Genau das ist das Problem dieser Leistungsgesellschaft in der wir leben, hier wird man dazu erzogen irgendwer zu sein der irgendwas macht um über die Runden zu kommen oder Profit zu akkumulieren, doch dabei vergessen sich die meisten selbst und geben sich einem anerzogenen oder angeigenten Idealbild her. Diese Selbstvergessenheit sorgt auch für diese innere Leere vieler Menschen. Manche versuchen durch Konsum oder Produktion diese Leere zu füllen, dabei verschleißt dabei mehr nur Körper und Geist und irgendwann landet man in der Kiste und bereut es das Leben verpasst zu haben, man war zu sehr damit beschäftigt irgendwer zu sein der irgendwas macht, wie ein Hamster im Hamsterrad.

Darum kann ich deine Aussage nur bestätigen. Ist man sich dessen bewusst kann man entweder in geistige Freiheit oder eine tiefe Depression verfallen. Wenn man es geschafft hat seine Erwartungshaltung abzulegen wird man weniger enttäuscht, dann wird man ein wirklich freier Mensch, wie es Adam Weishaupt schon erkannt hat:
„Die Kunst, die Beduerfnisse immer mehr und mehr einzuschraenken, ist zugleich die Kunst, zur Freyheit zu gelangen.“ -Adam Weishaupt
Jesussah schrieb:Keiner zwingt einen zu der Entscheidung die man trifft. Und selbst wenn der Zwang bestehen sollte, so besteht immer noch die scheinbare Freiheit, keine Wahl zu treffen.
Auch das kann ich nur bestätigen. Jedoch bedingt das alltägliche Leben in einer Marktwirtschaft eben das Eingehen von Entscheidungsprozessen. Die Enthaltung dessen führt zu einem Ausstieg aus dieser Wirtschaftsorientierten Gesellschaft. Es wäre schön wenn man die Freiheit hätte nicht wählen zu müssen. Das Müssen ist eben das ungeschriebene Gesetz in diesem System ob wir wollen oder nicht. Dieser Zwang erst führt auch zu dieser sozialen Kälte in der Zwischenmenschlichkeit die leider überwiegend ist. Das Endresultat ist eben diese Selbstvergessenheit und jeder läuft mit Masken an den Menschen vorbei, für jeden Mensch eine passende Maske oder eine die ihm nicht passt und zu noch mehr Problemen führt.
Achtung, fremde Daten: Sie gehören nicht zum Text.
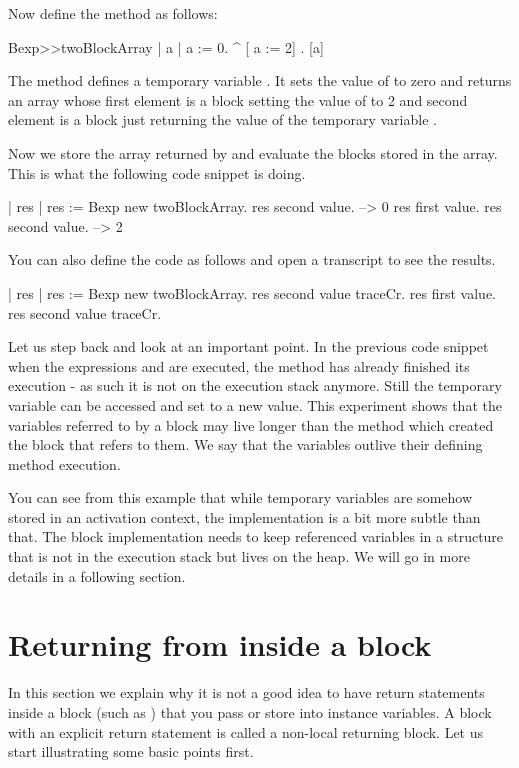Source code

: \documentclass[a4paper,10pt,twoside]{book}
\begin{document}
Now define the method  as follows:

\begin{code}{}
Bexp>>twoBlockArray
	| a |
	a := 0.
	^ {[ a := 2] . [a]}
\end{code}

The method  defines a temporary variable . It sets the value of 
to zero and returns an array whose first element is a block setting the value of  to 2 and second element is a block just returning the value of the temporary variable .

Now we store the array returned by  and evaluate the blocks stored in the array. This is what the following code snippet is doing.

\begin{code}{}
| res |
res := Bexp new twoBlockArray.
res second value. --> 0
res first value.
res second value. --> 2
\end{code}

You can also define the code as follows and open a transcript to see the results.

\begin{code}
| res |
res := Bexp new twoBlockArray.
res second value traceCr.
res first value.
res second value traceCr.
\end{code}

Let us step back and look at an important point.
In the previous code snippet when the expressions  and  are executed, the method  has already finished its execution - as such it is not on the execution stack anymore.  Still the temporary variable  can be accessed and set to a new value. This experiment shows that the variables referred to by a block may live longer than the method which created the block that refers to them. We say that the variables outlive their defining method execution.

 You can see from this example that while temporary variables are somehow stored in an activation context, the implementation is a bit more subtle than that. The block implementation needs to keep referenced variables in a structure that is not in the execution stack but lives on the heap. We will go in more details in a following section.


\section{Returning from inside a block}
In this section we explain why it is  not a good idea to have return statements inside a block (such as \ct{[^ 33]}) that you pass or store into instance variables. A block with an explicit return statement is called a non-local returning block. Let us start illustrating some basic points first.
\end{document}
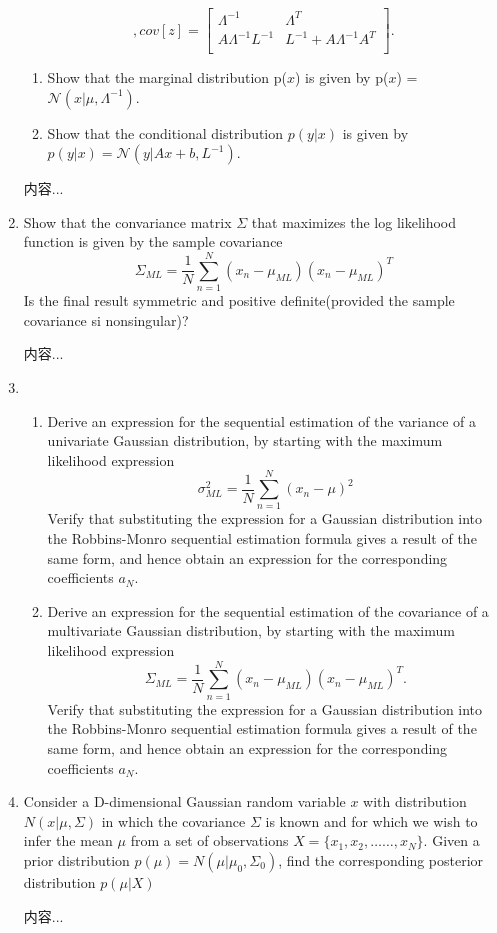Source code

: \documentclass[a4paper]{article}
\begin{document}
\begin{enumerate}
$$		,
		cov[z]=\begin{bmatrix}
		\Lambda^{-1} & \Lambda^{T} \\
		A\Lambda^{-1}L^{-1} & L^{-1} + A\Lambda^{-1}A^{T}\\
		\end{bmatrix}
		.
		$$
		\begin{enumerate}
			\item
			Show that the marginal distribution p($x$) is given by p($x$) = $\mathcal{N}(x|\mu,\Lambda^{-1})$.
			\item
			Show that the conditional distribution $p(y|x)$ is given by $p(y|x)=\mathcal{N}(y|Ax + b,L^{-1})$.
		\end{enumerate}
		\begin{solution}
			内容...
		\end{solution}
		
		\item
		Show that the convariance matrix $\Sigma$ that maximizes the log likelihood function is given by the sample covariance
		$$
		\Sigma_{ML}=\frac{1}{N}\sum_{n=1}^{N}(x_n - \mu_{ML})(x_n - \mu_{ML})^{T}
		$$
		Is the final result symmetric and positive definite(provided the sample covariance si nonsingular)?
		\begin{solution}
			内容...
		\end{solution}
		
		\item
		\begin{enumerate}
			\item
			Derive an expression for the sequential estimation of the variance of a univariate Gaussian distribution, by starting with the maximum likelihood expression
			$$
			\sigma_{ML}^2 = \frac{1}{N}\sum_{n=1}^{N}(x_n - \mu)^2
			$$
			Verify that substituting the expression for a Gaussian distribution into the Robbins-Monro sequential estimation formula gives a result of the same form, and hence obtain an expression for the corresponding coefficients $a_N$.
			\item
			Derive an expression for the sequential estimation of the covariance of a multivariate Gaussian distribution, by starting with the maximum likelihood expression
			$$
			\Sigma_{ML}=\frac{1}{N}\sum_{n=1}^{N}(x_n-\mu_{ML})(x_n-\mu_{ML})^{T}.
			$$
			Verify that substituting the expression for a Gaussian distribution into the Robbins-Monro sequential estimation formula gives a result of the same form, and hence obtain an expression for the corresponding coefficients $a_N$.
		\end{enumerate}
		\item
		Consider a D-dimensional Gaussian random variable $x$ with distribution $N(x|\mu,\Sigma)$ in which the covariance $\Sigma$ is known and for which we wish to infer the mean $\mu$ from a set of observations $X=\{x_1,x_2,……,x_N\}$. Given a prior distribution $p(\mu)=N(\mu|\mu_0,\Sigma_0)$, find the corresponding posterior distribution $p(\mu|X)$
		\begin{solution}
			内容...
		\end{solution}
		
	\end{enumerate}
\end{document}
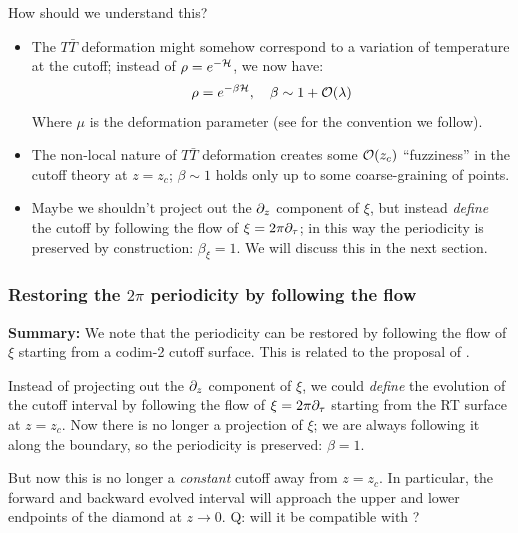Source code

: \documentclass[11pt,a4paper]{article}
\newcommand{\TTbar}{\ensuremath{T\bar{T}}\xspace}
\begin{document}
\pagebreak[3]
	
	How should we understand this?
	\begin{itemize}
	\item The \TTbar deformation might somehow correspond to a variation of temperature at the cutoff; instead of $\rho = e^{-\mathcal{H}}$, we now have:
	\begin{equation}
		\rho = e^{-\beta\mcal{H}},
	\quad \beta \sim 1 + \order{\lambda}
	\end{equation}
	Where $\mu$ is the deformation parameter (see \cite{Apolo:2019zai} for the convention we follow). 
	
	\item The non-local nature of \TTbar deformation creates some $\order{z_c}$ ``fuzziness'' in the cutoff theory at $z = z_c$; $\beta \sim 1$ holds only up to some coarse-graining of points. 
	
	\item Maybe we shouldn't project out the $\partial_{z}$ component of $\xi$, but instead \textit{define} the cutoff by following the flow of $\xi = 2\pi\partial_{\tau}$; in this way the periodicity is preserved by construction: $\beta_\xi = 1$. We will discuss this in the next section. 
	\end{itemize}
	
\pagebreak


\subsubsection{Restoring the $2\pi$ periodicity by following the flow}
	
\textbf{Summary:} We note that the periodicity can be restored by following the flow of $\xi$ starting from a codim-2 cutoff surface. This is related to the proposal of \cite{Grado-White:2020wlb}. 
	
	Instead of projecting out the $\partial_{z}$ component of $\xi$, we could \textit{define} the evolution of the cutoff interval by following the flow of $\xi = 2\pi\partial_{\tau}$ starting from the RT surface at $z = z_c$. Now there is no longer a projection of $\xi$; we are always following it along the boundary, so the periodicity is preserved: $\beta = 1$. 
	
	But now this is no longer a \textit{constant} cutoff away from $z = z_c$. In particular, the forward and backward evolved interval will approach the upper and lower endpoints of the diamond at $z \to 0$. Q: will it be compatible with \textcite{McGough:2016lol}? 
	
\end{document}
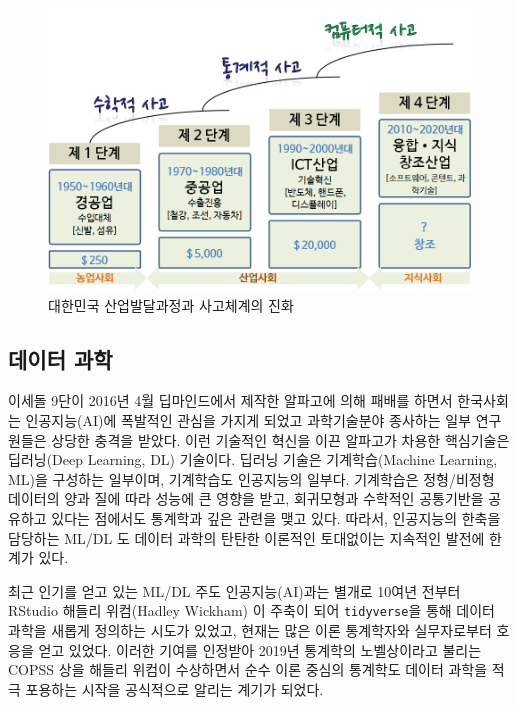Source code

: \documentclass[smallextended]{svjour3}       %
\begin{document}
\begin{figure}

{\centering \includegraphics[width=1\linewidth]{fig/korea-development-stages} 

}

\caption{대한민국 산업발달과정과 사고체계의 진화}\label{fig:paradigm-development}
\end{figure}

\hypertarget{uxb370uxc774uxd130-uxacfcuxd559}{%
\subsection{데이터 과학}\label{uxb370uxc774uxd130-uxacfcuxd559}}

이세돌 9단이 2016년 4월 딥마인드에서 제작한 알파고에 의해 패배를 하면서
한국사회는 인공지능(AI)에 폭발적인 관심을 가지게 되었고 과학기술분야
종사하는 일부 연구원들은 상당한 충격을 받았다. 이런 기술적인 혁신을 이끈
알파고가 차용한 핵심기술은 딥러닝(Deep Learning, DL) 기술이다. 딥러닝
기술은 기계학습(Machine Learning, ML)을 구성하는 일부이며, 기계학습도
인공지능의 일부다. 기계학습은 정형/비정형 데이터의 양과 질에 따라 성능에
큰 영향을 받고, 회귀모형과 수학적인 공통기반을 공유하고 있다는 점에서도
통계학과 깊은 관련을 맺고 있다. 따라서, 인공지능의 한축을 담당하는 ML/DL
도 데이터 과학의 탄탄한 이론적인 토대없이는 지속적인 발전에 한계가 있다.

최근 인기를 얻고 있는 ML/DL 주도 인공지능(AI)과는 별개로 10여년 전부터
RStudio 해들리 위컴(Hadley Wickham) 이 주축이 되어 \texttt{tidyverse}을
통해 데이터 과학을 새롭게 정의하는 시도가 있었고, 현재는 많은 이론
통계학자와 실무자로부터 호응을 얻고 있었다. 이러한 기여를 인정받아
2019년 통계학의 노벨상이라고 불리는 COPSS 상을 해들리 위컴이 수상하면서
순수 이론 중심의 통계학도 데이터 과학을 적극 포용하는 시작을 공식적으로
알리는 계기가 되었다.
\end{document}
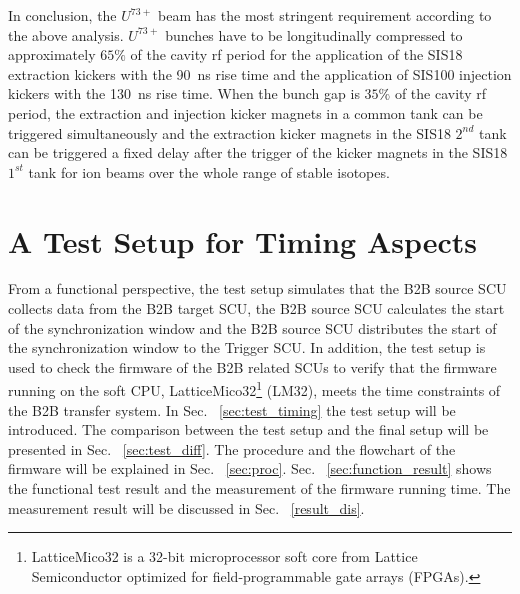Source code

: In conclusion, the $U^\mathit{73+}$ beam has the most stringent requirement according to the above analysis. $U^\mathit{73+}$ bunches have to be longitudinally compressed to approximately $65\%$ of the cavity rf period for the application of the SIS18 extraction kickers with the \SI{90}{ns} rise time and the application of SIS100 injection kickers with the \SI{130}{ns} rise time. When the bunch gap is $35\%$ of the cavity rf period, the extraction and injection kicker magnets in a common tank can be triggered simultaneously and the extraction kicker magnets in the SIS18 $2^{nd}$ tank can be triggered a fixed delay after the trigger of the kicker magnets in the SIS18  $1^{st}$ tank for ion beams over the whole range of stable isotopes.
\section{A Test Setup for Timing Aspects}
\label{real_test}

From a functional perspective, the test setup simulates that the B2B source SCU collects data from the B2B target SCU, the B2B source SCU calculates the start of the synchronization window and the B2B source SCU distributes the start of the synchronization window to the Trigger SCU. In addition, the test setup is used to check the firmware of the B2B related SCUs to verify that the firmware running on the soft CPU, LatticeMico32\footnote{LatticeMico32 is a 32-bit microprocessor soft core from Lattice Semiconductor optimized for field-programmable gate arrays (\gls{FPGA}s).} (\gls{LM32}), meets the time constraints of the B2B transfer system.  In Sec. ~\ref{sec:test_timing} the test setup will be introduced. The comparison between the test setup and the final setup will be presented in Sec. ~\ref{sec:test_diff}. The procedure and the flowchart of the firmware will be explained in Sec. ~\ref{sec:proc}. Sec. ~\ref{sec:function_result} shows the functional test result and the measurement of the firmware running time. The measurement result will be discussed in Sec. ~\ref{result_dis}.  

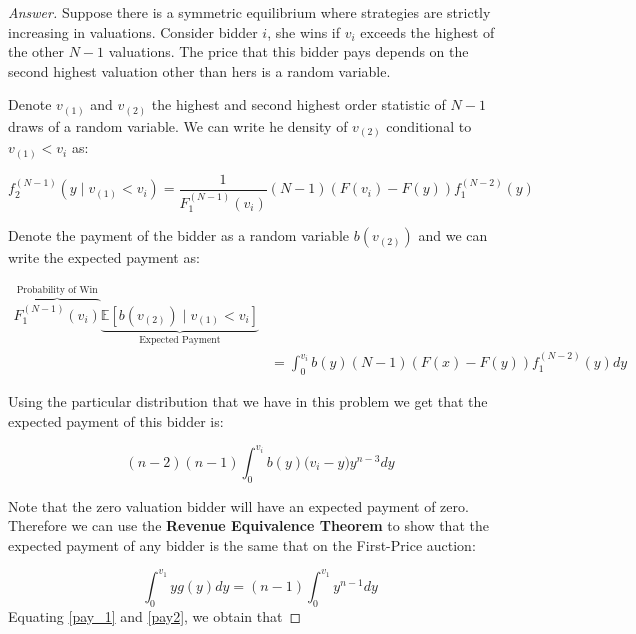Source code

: \documentclass[12pt]{article}
\theoremstyle{definition}
\begin{document}
\begin{proof}[Answer]
Suppose there is a symmetric equilibrium where strategies are strictly increasing in valuations. Consider bidder $i$, she wins if $v_i$ exceeds the highest of the other $N-1$ valuations. The price that this bidder pays depends on the second highest valuation other than hers is a random variable. 

Denote $v_{(1)}$ and $v_{(2)}$ the highest and second  highest order statistic of $N-1$ draws of a random variable. We can write he density of $v_{(2)}$ conditional to $v_{(1)}<v_i$ as:

$$
f_{2}^{(N-1)}\left(y \mid v_{(1)}<v_i\right)=\frac{1}{F_{1}^{(N-1)}(v_i)}(N-1)(F(v_i)-F(y)) f_{1}^{(N-2)}(y)
$$

Denote the payment of the bidder as a random variable $b\left(v_{(2)}\right)$ and we can write the expected payment as:


$$
\begin{aligned}
\overbrace{F_{1}^{(N-1)}(v_i)}^{\text{Probability of Win}} \underbrace{\mathbb{E}\left[b\left(v_{(2)}\right) \mid v_{(1)}<v_i\right]}_{\text{Expected Payment}} \\
&=\int_{0}^{v_i} b(y)(N-1)(F(x)-F(y)) f_{1}^{(N-2)}(y) d y
\end{aligned}
$$

Using the particular distribution that we have in this problem we get that the expected payment of this bidder is:

\begin{equation}\label{pay_1}
(n-2)(n-1)\int_{0}^{v_i}{b(y)(v_i}-y)y^{n-3}dy    
\end{equation}


Note that the zero valuation bidder will have an expected payment of zero. Therefore we can use the \textbf{Revenue Equivalence Theorem} to show that the expected payment of any bidder is the same that on the First-Price auction:

\begin{equation}\label{pay2}
    \int_{0}^{v_1}yg(y)dy = (n-1)\int_{0}^{v_1}y^{n-1}dy
\end{equation}
Equating \eqref{pay_1} and \eqref{pay2}, we obtain that


\end{proof}
\end{document}

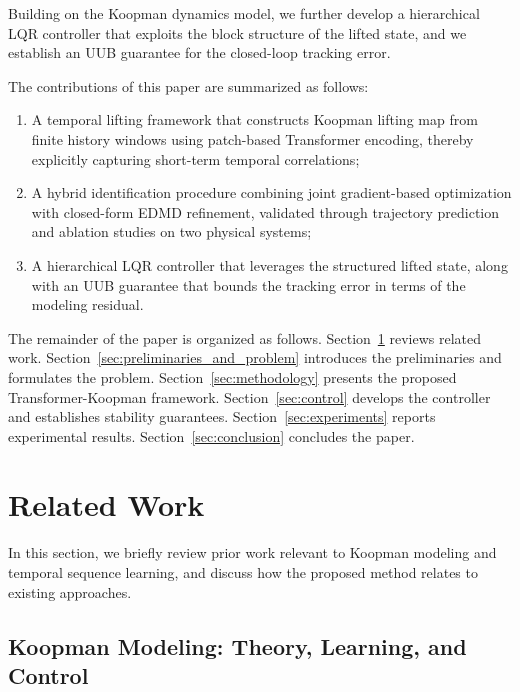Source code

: \documentclass[journal]{IEEEtran}
\begin{document}
Building on the Koopman dynamics model, we further develop a hierarchical LQR controller that exploits  the block structure of the lifted state, and we establish an UUB guarantee for the closed-loop tracking error. 

The contributions of this paper are summarized as follows:
\begin{enumerate}
\item A temporal lifting framework that constructs Koopman lifting map from finite history windows using patch-based Transformer encoding, thereby explicitly capturing short-term temporal correlations;
\item A hybrid identification procedure combining joint gradient-based optimization with closed-form EDMD refinement, validated through trajectory prediction and ablation studies on two physical systems;
\item A hierarchical LQR controller that leverages the structured lifted state, along with an UUB guarantee that bounds the tracking error in terms of the modeling residual.
\end{enumerate}

The remainder of the paper is organized as follows. Section~\ref{sec:related_work} reviews related work. Section~\ref{sec:preliminaries_and_problem} introduces the preliminaries and formulates the problem. Section~\ref{sec:methodology} presents the proposed Transformer-Koopman framework. Section~\ref{sec:control} develops the controller and establishes stability guarantees. Section~\ref{sec:experiments} reports experimental results. Section~\ref{sec:conclusion} concludes the paper.


\section{Related Work}
\label{sec:related_work}

In this section, we briefly review prior work relevant to Koopman modeling and temporal sequence learning, and  discuss how the proposed method relates to existing approaches.

\subsection{Koopman Modeling: Theory, Learning, and Control}
\end{document}

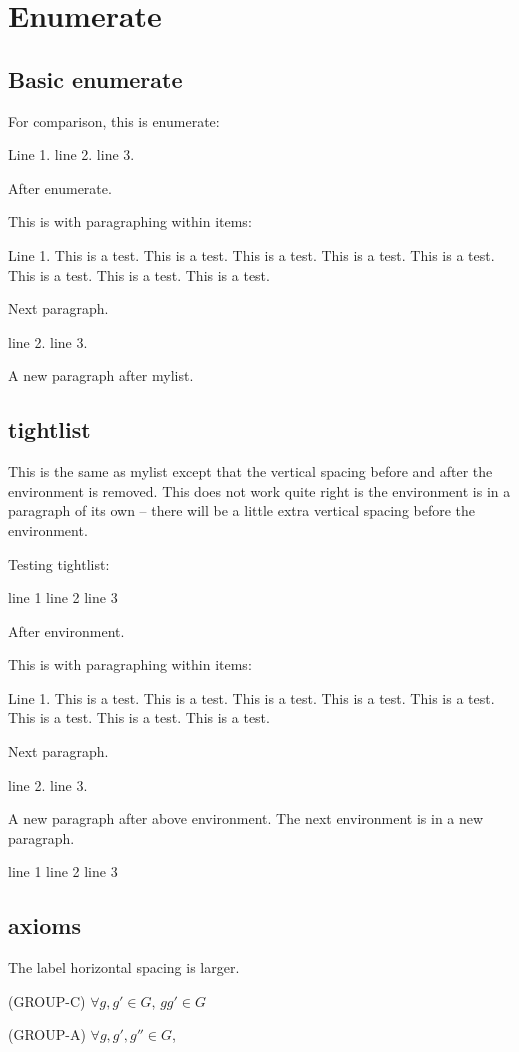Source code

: \section{Enumerate}


\subsection{Basic enumerate}
For comparison, this is enumerate:
\begin{enumerate}
\li Line 1. 
\li line 2.
\li line 3.
\end{enumerate}
After enumerate.

This is with paragraphing within items:
\begin{enumerate}
\li Line 1. 
This is a test. This is a test. This is a test. This is a test. 
This is a test. This is a test. This is a test. This is a test. 

Next paragraph.
\lipsum[1]

\li line 2.
\li line 3.
\end{enumerate}

A new paragraph after mylist.




\newpage
\subsection{tightlist}

This is the same as mylist except that the vertical spacing
before and after the environment is removed.
This does not work quite right is the environment is in a paragraph of its
own -- there will be a little extra vertical spacing before the environment.

Testing tightlist:
\begin{tightlist}
\li line 1
\li line 2
\li line 3
\end{tightlist}
After environment.

This is with paragraphing within items:
\begin{tightlist}
\li Line 1. 
This is a test. This is a test. This is a test. This is a test. 
This is a test. This is a test. This is a test. This is a test. 

Next paragraph.
\lipsum[1]

\li line 2.
\li line 3.
\end{tightlist}

A new paragraph after above environment.
The next environment is in a new paragraph.

\begin{tightlist}
\li line 1
\li line 2
\li line 3
\end{tightlist}


\newpage
\subsection{axioms}

The label horizontal spacing is larger.

\begin{axioms}
  \item[(GROUP-C)] $\forall g,g' \in G$, $gg' \in G$
  \item[(GROUP-A)] $\forall g,g',g'' \in G$, 
\end{axioms}
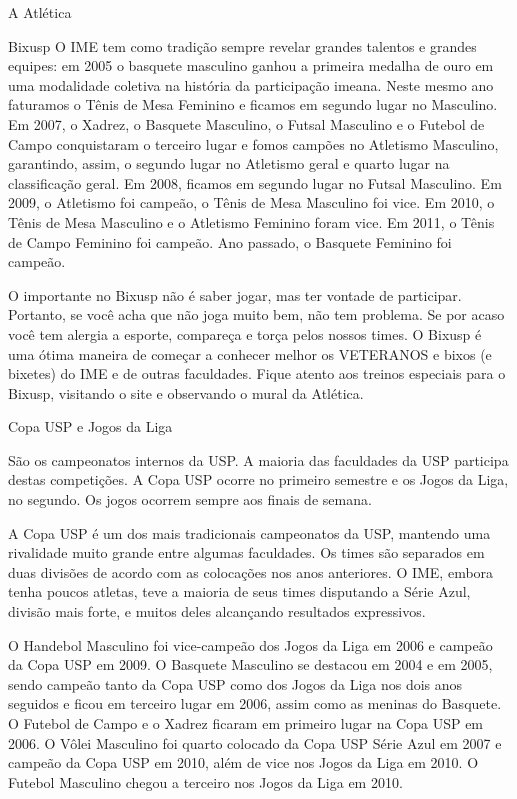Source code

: \begin{secao}{A Atlética}
\begin{subsecao}{Bixusp}
O IME tem como tradição sempre revelar grandes talentos e grandes equipes: em
2005 o basquete masculino ganhou a primeira medalha de ouro em uma modalidade
coletiva na história da participação imeana. Neste mesmo ano faturamos o Tênis
de Mesa Feminino e ficamos em segundo lugar no Masculino. Em 2007, o Xadrez, o 
Basquete Masculino, o Futsal Masculino e o Futebol de Campo conquistaram o 
terceiro lugar e fomos campões no Atletismo Masculino, garantindo, assim, o 
segundo lugar no Atletismo geral e quarto lugar na classificação geral. Em 2008,
ficamos em segundo lugar no Futsal Masculino. Em 2009, o Atletismo foi campeão, 
o Tênis de Mesa Masculino foi vice. Em 2010, o Tênis de Mesa Masculino e o 
Atletismo Feminino foram vice. Em 2011, o Tênis de Campo Feminino foi campeão. 
Ano passado, o Basquete Feminino foi campeão.

O importante no Bixusp não é saber jogar, mas ter vontade de participar.
Portanto, se você acha que não joga muito bem, não tem problema. Se por acaso
você tem alergia a esporte, compareça e torça pelos nossos times. O Bixusp é uma
ótima maneira de começar a conhecer melhor os VETERANOS e bixos (e bixetes) do
IME e de outras faculdades. Fique atento aos treinos especiais para o Bixusp, 
visitando o site e observando o mural da Atlética.

\end{subsecao}
\begin{subsecao}{Copa USP e Jogos da Liga}

São os campeonatos internos da USP. A maioria das faculdades da USP participa
destas competições. A Copa USP ocorre no primeiro semestre e os Jogos da Liga,
no segundo. Os jogos ocorrem sempre aos finais de semana.

A Copa USP é um dos mais tradicionais campeonatos da USP, mantendo uma
rivalidade muito grande entre algumas faculdades. Os times são separados em
duas divisões de acordo com as colocações nos anos anteriores. O IME, embora
tenha poucos atletas, teve a maioria de seus times disputando a Série Azul,
divisão mais forte, e muitos deles alcançando resultados expressivos.

O Handebol Masculino foi vice-campeão dos Jogos da Liga em 2006 e campeão da
Copa USP em 2009. O Basquete Masculino se destacou em 2004 e em 2005, sendo
campeão tanto da Copa USP como dos Jogos da Liga nos dois anos seguidos e ficou
em terceiro lugar em 2006, assim como as meninas do Basquete. O Futebol de
Campo e o Xadrez ficaram em primeiro lugar na Copa USP em 2006. O Vôlei
Masculino foi quarto colocado da Copa USP Série Azul em 2007 e campeão da Copa
USP em 2010, além de vice nos Jogos da Liga em 2010. O Futebol Masculino chegou
a terceiro nos Jogos da Liga em 2010.


\end{subsecao}
\end{secao}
Entscheidungen finden sich leider nicht nur an Weggabelungen, meist sind die Wege für die man Entscheidungen trifft eben unklar und manchmal trifft man Entscheidungen ohne an Konsequenzen zu denken, durch diese Entscheidungen kann man zwar Lebenserfahrung sammeln und vielleicht auch an ihnen reifen, doch am Ende wird man feststellen das man die meisten Wege aus reinen kausalen Wechselwirkungen eh genommen hätte ohne je eine wirkliche Wahl gehabt zu haben oder man war im intuitiven oder unterbewussten Autopiloten unterwegs ;)
Jesussah schrieb:Den letzten Satz muss ich mir merken. :)
Ich hoffe die Mitleser hier auch :)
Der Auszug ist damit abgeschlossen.